» **DIRECTIONS FOR THIS TASK**:
Would you copy all lines in the data that contain the word "exchange"?

....

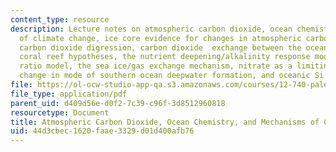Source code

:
 ```yaml
---
content_type: resource
description: Lecture notes on atmospheric carbon dioxide, ocean chemistry, and mechanisms
  of climate change, ice core evidence for changes in atmospheric carbon dioxide,
  carbon dioxide digression, carbon dioxide  exchange between the ocean and atmosphere,
  coral reef hypotheses, the nutrient deepening/alkalinity response model, the rain
  ratio model, the sea ice/gas exchange mechanism, nitrate as a limiting nutrient,
  change in mode of southern ocean deepwater formation, and oceanic Si reorganization.
file: https://ol-ocw-studio-app-qa.s3.amazonaws.com/courses/12-740-paleoceanography-spring-2008/44d3cbec1620faae3329d01d400afb76_lec10.pdf
file_type: application/pdf
parent_uid: d409d56e-d0f2-7c39-c96f-3d8512960818
resourcetype: Document
title: Atmospheric Carbon Dioxide, Ocean Chemistry, and Mechanisms of Climate Change
uid: 44d3cbec-1620-faae-3329-d01d400afb76
---
```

....

» **ANSWER TO THE PROBLEM**:
  carbon dioxide digression, carbon dioxide  exchange between the ocean and atmosphere,
  ratio model, the sea ice/gas exchange mechanism, nitrate as a limiting nutrient,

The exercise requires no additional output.